French president calls for migrant smuggling crackdown

Young journalists club

News ID: 16265
Publish Date: 19:12 - 28 November 2017
TEHRAN, November 28 - French President Emmanuel Macron called the trafficking of African migrants a "crime against humanity" on Tuesday as he made his first major address on the continent before a crowd of university students in Burkina Faso.

French president calls for migrant smuggling crackdownTEHRAN, Young Journalists Club (YJC) - In a wide-ranging speech that lasted nearly two hours, Macron proposed a crackdown on human smuggling networks between Africa and Europe.

The 39-year-old French leader also emphasized his youth, referring to himself as the child of "a generation that has never known Africa as a colonized continent." He engaged in a lively series of questions with students afterward.

Migrants from throughout West Africa journey to Libya in hopes of making the perilous voyage across the Mediterranean to Europe. Video footage broadcast on CNN this month showed the auction and sale of migrant men as slaves in the North African nation, prompting widespread outrage.

Macron said he wants "Africa and Europe to help populations trapped in Libya by providing massive support to the evacuation of endangered people." He did not elaborate, saying he will formally detail his proposal at a summit of the European Union and the African Union in Ivory Coast on Wednesday.

Already Burkina Faso's foreign affairs minister has recalled his ambassador from Libya, calling it "unacceptable to have slaves in this 21st century."

In his first major Africa address at the University of Ouagadougou, Macron sought to refocus the France-Africa dynamic away from a colonial past.

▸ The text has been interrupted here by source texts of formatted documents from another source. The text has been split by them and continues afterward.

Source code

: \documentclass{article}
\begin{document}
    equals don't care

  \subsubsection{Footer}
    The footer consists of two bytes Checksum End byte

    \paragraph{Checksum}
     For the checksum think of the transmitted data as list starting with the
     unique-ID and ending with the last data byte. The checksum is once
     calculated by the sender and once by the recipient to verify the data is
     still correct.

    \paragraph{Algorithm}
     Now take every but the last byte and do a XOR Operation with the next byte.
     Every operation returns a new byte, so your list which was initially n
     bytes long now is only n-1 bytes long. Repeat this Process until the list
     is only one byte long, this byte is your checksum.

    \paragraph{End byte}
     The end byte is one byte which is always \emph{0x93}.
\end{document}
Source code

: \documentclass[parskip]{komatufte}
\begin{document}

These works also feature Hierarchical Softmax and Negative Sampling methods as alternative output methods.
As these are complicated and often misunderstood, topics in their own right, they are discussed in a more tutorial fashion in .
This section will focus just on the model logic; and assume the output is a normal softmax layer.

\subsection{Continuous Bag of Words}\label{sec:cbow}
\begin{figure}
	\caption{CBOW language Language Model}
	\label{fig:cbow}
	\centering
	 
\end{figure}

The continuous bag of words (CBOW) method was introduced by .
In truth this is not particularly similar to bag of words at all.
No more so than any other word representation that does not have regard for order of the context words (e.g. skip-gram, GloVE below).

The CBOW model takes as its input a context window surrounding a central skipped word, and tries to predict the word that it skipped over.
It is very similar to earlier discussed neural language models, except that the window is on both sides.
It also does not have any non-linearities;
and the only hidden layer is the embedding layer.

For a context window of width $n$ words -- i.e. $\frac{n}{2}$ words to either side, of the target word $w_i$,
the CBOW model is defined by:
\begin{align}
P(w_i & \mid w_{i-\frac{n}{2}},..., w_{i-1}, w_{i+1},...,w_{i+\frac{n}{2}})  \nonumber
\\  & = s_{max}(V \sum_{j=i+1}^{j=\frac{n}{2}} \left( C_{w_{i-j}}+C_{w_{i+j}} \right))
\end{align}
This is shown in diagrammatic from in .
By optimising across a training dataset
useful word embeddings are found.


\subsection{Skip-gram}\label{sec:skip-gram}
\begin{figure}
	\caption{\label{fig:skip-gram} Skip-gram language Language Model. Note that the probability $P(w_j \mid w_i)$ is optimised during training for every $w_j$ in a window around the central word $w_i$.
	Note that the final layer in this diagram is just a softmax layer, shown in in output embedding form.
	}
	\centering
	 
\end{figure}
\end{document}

However, he stressed the "undeniable crimes of European colonization."

Macron also said he wants conditions to be met in five years so that pieces of African cultural heritage can return to African museums "temporarily or definitively," saying that "I cannot accept that a large part of African heritage is in France."

The French leader also referred to his comments that prompted controversy in July, when he suggested that it's a problem when African women have "seven or eight children."

He said Tuesday that "I want a young girl to have the choice not to have children at the age of 13" and that "When you see families of six, seven, eight children per woman, are you sure it's a choice from the girl?"

After Macron's visit to Ivory Coast for the summit he will make a stop in Ghana before returning to France.